– Не смешно, а – странно, – сказал Самгин, пожав плечами, поправляя очки.
Безбедов уклончиво покатал из стороны в сторону голубенькие зрачки свои, лицо его перекосилось, оплыло вниз; видно было, что он хочет сказать что-то, но – не решается. Самгин попробовал помочь ему;
– Человек она, кажется, очень властный...
– Человек? – бессмысленно повторил Безбедов. – Да, это – верно... Ну, спасибо! – неожиданно сказал он и пошел к двери, а Самгин, провожая его сердитым взглядом, подумал:
«Определенно преступный тип. Марину он не только боится, но, кажется, ненавидит. Почему?»

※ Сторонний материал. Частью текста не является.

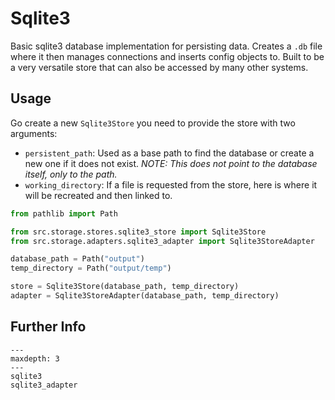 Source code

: # Sqlite3

Basic sqlite3 database implementation for persisting data. Creates a `.db`
file where it then manages connections and inserts config objects to. Built 
to be a very versatile store that can also be accessed by many other systems.

## Usage
Go create a new `Sqlite3Store` you need to provide the store with two 
arguments:
- `persistent_path`: Used as a base path to find the database or create a 
  new one if it does not exist. *NOTE: This does not point to the database 
  itself, only to the path.*
- `working_directory`: If a file is requested from the store, here is where 
  it will be recreated and then linked to.

```python
from pathlib import Path

from src.storage.stores.sqlite3_store import Sqlite3Store
from src.storage.adapters.sqlite3_adapter import Sqlite3StoreAdapter

database_path = Path("output")
temp_directory = Path("output/temp")

store = Sqlite3Store(database_path, temp_directory)
adapter = Sqlite3StoreAdapter(database_path, temp_directory)
```

## Further Info
```{toctree}
---
maxdepth: 3
---
sqlite3
sqlite3_adapter
``` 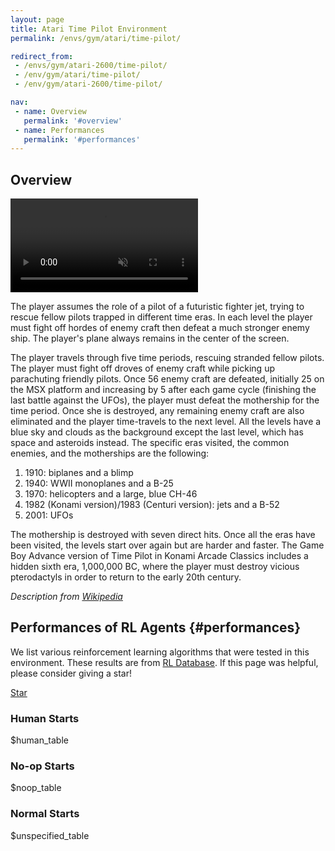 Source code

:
 ```yaml
---
layout: page
title: Atari Time Pilot Environment
permalink: /envs/gym/atari/time-pilot/

redirect_from:
 - /envs/gym/atari-2600/time-pilot/
 - /env/gym/atari/time-pilot/
 - /env/gym/atari-2600/time-pilot/

nav:
 - name: Overview
   permalink: '#overview'
 - name: Performances
   permalink: '#performances'
---
```



## Overview

<video autoplay muted loop controls>
  <source src="{{ 'assets/_pages/envs/gym/atari/time-pilot.mp4' | absolute_url }}" type="video/mp4">
</video>

The player assumes the role of a pilot of a futuristic fighter jet, trying to rescue fellow pilots trapped in different time eras. In each level the player must fight off hordes of enemy craft then defeat a much stronger enemy ship. The player's plane always remains in the center of the screen.

The player travels through five time periods, rescuing stranded fellow pilots. The player must fight off droves of enemy craft while picking up parachuting friendly pilots. Once 56 enemy craft are defeated, initially 25 on the MSX platform and increasing by 5 after each game cycle (finishing the last battle against the UFOs), the player must defeat the mothership for the time period. Once she is destroyed, any remaining enemy craft are also eliminated and the player time-travels to the next level. All the levels have a blue sky and clouds as the background except the last level, which has space and asteroids instead. The specific eras visited, the common enemies, and the motherships are the following:

1. 1910: biplanes and a blimp
2. 1940: WWII monoplanes and a B-25
3. 1970: helicopters and a large, blue CH-46
4. 1982 (Konami version)/1983 (Centuri version): jets and a B-52
5. 2001: UFOs

The mothership is destroyed with seven direct hits. Once all the eras have been visited, the levels start over again but are harder and faster. The Game Boy Advance version of Time Pilot in Konami Arcade Classics includes a hidden sixth era, 1,000,000 BC, where the player must destroy vicious pterodactyls in order to return to the early 20th century.

*Description from [Wikipedia](https://en.wikipedia.org/wiki/Time_Pilot)*


## Performances of RL Agents {#performances}

We list various reinforcement learning algorithms that were tested in this environment. These results are from [RL Database](https://github.com/seungjaeryanlee/rldb). If this page was helpful, please consider giving a star!

<!-- Place this tag where you want the button to render. -->
<a class="github-button" href="https://github.com/seungjaeryanlee/rldb" data-icon="octicon-star" data-size="large" data-show-count="true" aria-label="Star seungjaeryanlee/rldb on GitHub">Star</a>
<!-- Place this tag in your head or just before your close body tag. -->
<script async defer src="https://buttons.github.io/buttons.js"></script>

### Human Starts

$human_table

### No-op Starts

$noop_table

### Normal Starts

$unspecified_table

А на другой день Безбедов вызвал у Самгина странное подозрение: всю эту историю с выстрелом он рассказал как будто только для того, чтоб вызвать интерес к себе; размеры своего подвига он значительно преувеличил, – выстрелил он не в лицо голубятника, а в живот, и ни одна дробинка не пробила толстое пальто. Спокойно поглаживая бритый подбородок и щеки, он сказал:
– Помирились; дал ему две пары скобарей и двадцать целковых, – чорт с ним!
Самгину даже показалось, что и это – ложь да и не было выстрела, все выдумано. Но он не захотел сказать Безбедову, что не верит ему, а только иронически заметил:
– Побрились.
– Слушаюсь старших, – ответил Безбедов, и по пузырю лица его пробежали морщинки, сделав на несколько секунд толстое, надутое лицо старчески дряблым. Нелепый случай этот, укрепив антипатию Самгина к Безбедову, не поколебал убеждения, что Валентин боится тетки, и еще более усилил интерес, – чем, кроме страсти к накоплению денег, живет она? Эту страсть она не прикрывала ничем.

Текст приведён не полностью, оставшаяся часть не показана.